The Maritime Union of Australia has expressed solidarity with the crew of the Araluen Spirit, who are taking a stand for their livelihood - and the broader principle of Australian jobs - by refusing to sail the vessel on its last Australian voyage.
Shell has announced it will remove the ship from the Australian coast and replace it with cheap flag of convenience ships and foreign labour in a bid to cut costs.
This is despite the fact the total maritime trade around Australia in refined petroleum products - petrol, diesel, jet fuel - grew by 38 per cent between 2004-5 and 2009-10.
The MUA is supporting each individual seafarer occupying the Araluen Spirit in their stand to protect their jobs in what is clearly still a profitable business.
"The MUA stands in solidarity with each of these seafarers and their individual decision to take a stand aboard the Araluen Spirit," MUA National Secretary Paddy Crumlin said.
"Shell is an economic colossus.
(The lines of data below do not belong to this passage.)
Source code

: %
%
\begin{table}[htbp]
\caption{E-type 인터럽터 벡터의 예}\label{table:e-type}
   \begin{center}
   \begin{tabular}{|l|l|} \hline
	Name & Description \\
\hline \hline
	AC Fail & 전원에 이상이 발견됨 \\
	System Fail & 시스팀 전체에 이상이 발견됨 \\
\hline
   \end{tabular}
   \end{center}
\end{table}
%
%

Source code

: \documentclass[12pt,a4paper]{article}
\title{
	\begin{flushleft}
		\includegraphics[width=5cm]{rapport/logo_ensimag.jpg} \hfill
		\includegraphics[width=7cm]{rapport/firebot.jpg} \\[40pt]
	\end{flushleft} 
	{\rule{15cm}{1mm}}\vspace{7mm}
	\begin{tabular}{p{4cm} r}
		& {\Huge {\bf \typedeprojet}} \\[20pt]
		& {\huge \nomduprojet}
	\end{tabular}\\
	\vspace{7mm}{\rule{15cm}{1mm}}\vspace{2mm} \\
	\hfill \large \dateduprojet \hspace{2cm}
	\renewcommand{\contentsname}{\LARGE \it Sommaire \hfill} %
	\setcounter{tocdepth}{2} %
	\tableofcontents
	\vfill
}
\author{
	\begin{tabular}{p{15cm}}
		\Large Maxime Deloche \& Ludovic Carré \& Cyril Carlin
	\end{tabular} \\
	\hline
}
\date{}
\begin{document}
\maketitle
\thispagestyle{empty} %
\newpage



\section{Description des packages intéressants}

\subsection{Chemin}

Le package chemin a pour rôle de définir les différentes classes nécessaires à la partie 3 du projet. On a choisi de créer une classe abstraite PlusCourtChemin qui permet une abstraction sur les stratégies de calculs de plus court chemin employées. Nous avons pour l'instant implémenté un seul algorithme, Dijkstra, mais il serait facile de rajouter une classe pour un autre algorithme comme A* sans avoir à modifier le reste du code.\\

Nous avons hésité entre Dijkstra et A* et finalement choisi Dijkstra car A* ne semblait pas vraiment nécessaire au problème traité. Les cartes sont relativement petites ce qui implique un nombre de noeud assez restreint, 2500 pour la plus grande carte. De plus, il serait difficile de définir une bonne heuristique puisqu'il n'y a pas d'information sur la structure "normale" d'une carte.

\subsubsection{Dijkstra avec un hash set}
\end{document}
The company made a global profit of $18.6bn USD in2010 - that's enough money to pay an Australian seafarer's annual wage every three minutes."
The MUA has written to Shell, asking them to sign a Memorandum of Agreement to seek a commitment regarding replacement of the vessel or the company's directing of Single Voyage Permits (SVPs) to an Australian-crewed tanker operator.
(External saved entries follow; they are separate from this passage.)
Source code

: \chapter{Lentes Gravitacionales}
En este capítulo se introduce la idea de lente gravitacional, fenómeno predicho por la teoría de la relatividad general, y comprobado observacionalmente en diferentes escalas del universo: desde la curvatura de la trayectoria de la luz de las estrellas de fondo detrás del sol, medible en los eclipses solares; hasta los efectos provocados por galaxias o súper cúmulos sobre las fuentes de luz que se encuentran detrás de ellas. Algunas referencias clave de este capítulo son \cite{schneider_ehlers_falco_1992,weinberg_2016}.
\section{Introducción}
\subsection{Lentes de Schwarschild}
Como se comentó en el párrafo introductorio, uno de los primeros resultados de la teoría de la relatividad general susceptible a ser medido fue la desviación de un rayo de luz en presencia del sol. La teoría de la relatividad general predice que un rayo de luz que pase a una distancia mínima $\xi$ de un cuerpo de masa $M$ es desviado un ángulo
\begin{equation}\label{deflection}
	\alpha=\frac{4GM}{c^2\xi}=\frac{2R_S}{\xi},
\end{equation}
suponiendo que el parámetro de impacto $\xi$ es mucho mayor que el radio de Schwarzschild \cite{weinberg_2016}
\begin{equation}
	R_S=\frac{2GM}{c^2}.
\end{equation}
"The MUA believes there exists future opportunities for Shell or another operator to re-engage the Araluen Spirit or an appropriate sized tanker into the Australian licenced coastal trade," Mr Crumlin said.
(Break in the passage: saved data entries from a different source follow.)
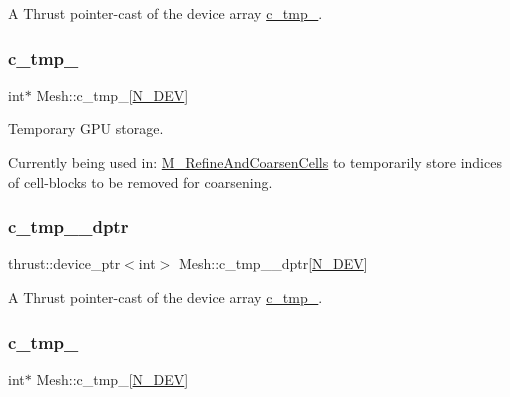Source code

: A Thrust pointer-\/cast of the device array \hyperlink{classMesh_a143a21c2ce68c4b6caa2f7eabd562004}{c\+\_\+tmp\+\_}. 

\mbox{\label{classMesh_ad875e5453de00af10651239c02bfe821}} 
\subsubsection{\texorpdfstring{c\+\_\+tmp\+\_}{c\_tmp\_5}}
{\footnotesize\ttfamily int$\ast$ Mesh\+::c\+\_\+tmp\+\_\mbox{[}\hyperlink{cppspec_8h_a2b674dab7a14f1bf32b48b7fda5022dc}{N\+\_\+\+D\+EV}\mbox{]}\hspace{0.3cm}{\ttfamily [private]}}



Temporary G\+PU storage. 

Currently being used in\+: \hyperlink{classMesh_a7f1c861db5b8168cff9dabf728c0ce1a}{M\+\_\+\+Refine\+And\+Coarsen\+Cells} to temporarily store indices of cell-\/blocks to be removed for coarsening. \mbox{\label{classMesh_adff4554afd7c75a1aebe67ce95f8bad1}} 
\subsubsection{\texorpdfstring{c\+\_\+tmp\+\_\+\_\+dptr}{c\_tmp\_5\_dptr}}
{\footnotesize\ttfamily thrust\+::device\+\_\+ptr$<$int$>$ Mesh\+::c\+\_\+tmp\+\_\+\_\+dptr\mbox{[}\hyperlink{cppspec_8h_a2b674dab7a14f1bf32b48b7fda5022dc}{N\+\_\+\+D\+EV}\mbox{]}\hspace{0.3cm}{\ttfamily [private]}}



A Thrust pointer-\/cast of the device array \hyperlink{classMesh_ad875e5453de00af10651239c02bfe821}{c\+\_\+tmp\+\_}. 

\mbox{\label{classMesh_a139c783dde5036a64bd83c02b65990bd}} 
\subsubsection{\texorpdfstring{c\+\_\+tmp\+\_}{c\_tmp\_6}}
{\footnotesize\ttfamily int$\ast$ Mesh\+::c\+\_\+tmp\+\_\mbox{[}\hyperlink{cppspec_8h_a2b674dab7a14f1bf32b48b7fda5022dc}{N\+\_\+\+D\+EV}\mbox{]}\hspace{0.3cm}{\ttfamily [private]}}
"We are also calling on the Federal Government to step up to the plate and provide greater transparency on the significant number of single voyage permits used in Australia's coastal trade so we can determine where Australian workers can be employed instead."
Mr Crumlin said the risks associated with the greater use of foreign flagged ships have been highlighted by the Rena, which began spilling more than 300 tonnes of oil in New Zealand's pristine Bay of Plenty on October 5.
Mr Crumlin said both cases typified the 'race to the bottom' that has emerged in international shipping, reinforcing the need for comprehensive industry reform and as a result, the re-emergence of ships sailing under the Australian flag.
"The case of both the Rena and the Araluen demonstrate in clear terms why we need to clean up Australian shipping and make it harder for fly-by-night charlatans to abuse workers and the environment," he said.
"No doubt people will also recall the grounding of the Pasha Bulker in Newcastle in 2007 and the Shen Neng 1 just east of Great Keppel Island in 2010. Only comprehensive industry reform will lift the bar for workers, communities and the environment."